Who Would Jesus Starve?

On Wallbuilders Live yesterday, David Barton and company tackled the question posed by the “religious left” in the budget debate: “What would Jesus cut?

“The role of the government is not to exercise mercy, but to exercise justice. It is improper for government to take care of the poor. That is up to us, as individuals,” they said.

With guest Michael Youseff (active Islamophobe who recently wrote on his blog about the application of the Bible to government spending and the poor), Barton and his sidekick Rick Green invoked the framework for limited biblical jurisdiction developed and promoted by Rushdoony. They claimed that there are “205 (Bible) verses about taking care of the poor,” and asserted that “only one is directed to government” and that one requires no more than that they (the poor) be “treated fairly in court.”

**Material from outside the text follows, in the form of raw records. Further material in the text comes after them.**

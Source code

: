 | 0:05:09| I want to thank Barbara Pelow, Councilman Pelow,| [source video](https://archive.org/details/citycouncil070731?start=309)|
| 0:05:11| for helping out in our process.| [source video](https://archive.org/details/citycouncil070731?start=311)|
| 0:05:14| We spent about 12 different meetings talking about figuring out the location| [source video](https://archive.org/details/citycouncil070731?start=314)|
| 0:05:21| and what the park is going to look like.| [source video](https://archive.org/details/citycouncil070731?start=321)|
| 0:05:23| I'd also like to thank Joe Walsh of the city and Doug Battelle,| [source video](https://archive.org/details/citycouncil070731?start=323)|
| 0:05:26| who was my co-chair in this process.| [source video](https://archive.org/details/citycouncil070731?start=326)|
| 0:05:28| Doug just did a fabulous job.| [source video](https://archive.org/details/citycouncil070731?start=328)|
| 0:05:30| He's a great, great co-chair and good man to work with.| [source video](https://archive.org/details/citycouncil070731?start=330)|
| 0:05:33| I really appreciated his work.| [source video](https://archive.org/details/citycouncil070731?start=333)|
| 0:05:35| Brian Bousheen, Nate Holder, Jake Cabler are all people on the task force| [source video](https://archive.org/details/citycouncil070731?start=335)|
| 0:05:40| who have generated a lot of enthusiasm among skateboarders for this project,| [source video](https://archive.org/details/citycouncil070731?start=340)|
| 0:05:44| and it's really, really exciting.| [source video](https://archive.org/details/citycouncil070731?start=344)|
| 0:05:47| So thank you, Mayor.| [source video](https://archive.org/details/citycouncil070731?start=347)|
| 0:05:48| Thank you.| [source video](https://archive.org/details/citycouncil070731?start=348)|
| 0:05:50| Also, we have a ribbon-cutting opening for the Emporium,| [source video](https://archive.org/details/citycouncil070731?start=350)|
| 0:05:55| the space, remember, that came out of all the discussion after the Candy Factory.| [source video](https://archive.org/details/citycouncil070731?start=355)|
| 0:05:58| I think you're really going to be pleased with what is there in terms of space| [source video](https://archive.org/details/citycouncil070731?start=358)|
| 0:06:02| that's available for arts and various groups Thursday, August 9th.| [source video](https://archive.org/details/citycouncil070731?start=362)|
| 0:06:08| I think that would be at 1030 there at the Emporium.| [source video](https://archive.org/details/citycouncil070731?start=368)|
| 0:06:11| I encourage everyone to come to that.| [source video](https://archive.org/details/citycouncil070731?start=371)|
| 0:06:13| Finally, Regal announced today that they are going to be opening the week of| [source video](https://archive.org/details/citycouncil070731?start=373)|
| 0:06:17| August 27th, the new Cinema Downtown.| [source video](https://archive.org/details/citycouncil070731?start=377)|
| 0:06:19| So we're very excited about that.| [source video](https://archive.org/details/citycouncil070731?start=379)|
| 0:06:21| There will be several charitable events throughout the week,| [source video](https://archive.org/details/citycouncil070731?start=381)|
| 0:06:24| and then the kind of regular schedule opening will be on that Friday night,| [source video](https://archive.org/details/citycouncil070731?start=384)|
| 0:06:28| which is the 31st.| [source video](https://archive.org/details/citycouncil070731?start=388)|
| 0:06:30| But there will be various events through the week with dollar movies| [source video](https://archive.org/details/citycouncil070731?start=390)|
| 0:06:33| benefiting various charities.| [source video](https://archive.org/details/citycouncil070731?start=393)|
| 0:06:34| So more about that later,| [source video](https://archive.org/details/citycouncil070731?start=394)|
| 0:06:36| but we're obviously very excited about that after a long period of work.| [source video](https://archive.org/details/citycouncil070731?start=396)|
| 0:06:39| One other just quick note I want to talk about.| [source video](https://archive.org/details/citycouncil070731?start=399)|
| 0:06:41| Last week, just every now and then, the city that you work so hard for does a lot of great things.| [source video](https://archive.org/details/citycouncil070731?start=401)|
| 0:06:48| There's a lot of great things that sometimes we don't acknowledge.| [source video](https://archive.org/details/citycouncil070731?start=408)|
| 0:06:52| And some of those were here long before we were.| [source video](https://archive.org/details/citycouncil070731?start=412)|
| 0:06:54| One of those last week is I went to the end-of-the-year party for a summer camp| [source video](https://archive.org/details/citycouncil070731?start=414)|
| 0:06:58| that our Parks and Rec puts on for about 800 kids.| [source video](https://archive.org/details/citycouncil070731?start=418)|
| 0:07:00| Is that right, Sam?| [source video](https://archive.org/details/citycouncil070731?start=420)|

This view is taken directly from Rushdoony, in which God has ordained three spheres of government and delegated limited authority to each: the family, the church, and the civil government (I have written more about that here). Each sphere has specific biblical responsibilities, and any action on issues outside those responsibilities is “tyrannical.”

More specifically, government action outside the limits of its biblical jurisdiction is the very definition of socialism (for Reconstructionists) which seeks “salvation through the state.” Rushdoony didn’t originate the idea of “sphere sovereignty” (for you church history buffs, it was Abraham Kuyper and Herman Dooyeweerd). But it is Rushdoony’s variation on the earlier versions that you find in contemporary usage, and it is Rushdoony and the Reconstructionists who have popularized it.

In the work of Rushdoony and other Reconstructionists, the responsibility to take care of the poor is limited to families and churches; and while Barton doesn’t follow through with the details of how Reconstructionists think this should work, it’s worth exploring. 

In addition to Rushdoony, Gary North, David Chilton, George Grant, and others have written on biblical law and poverty. One of the more accessible places to find their view is in George Grant’s volume in Gary North’s Biblical Blueprint series entitled Bringing in the Sheaves.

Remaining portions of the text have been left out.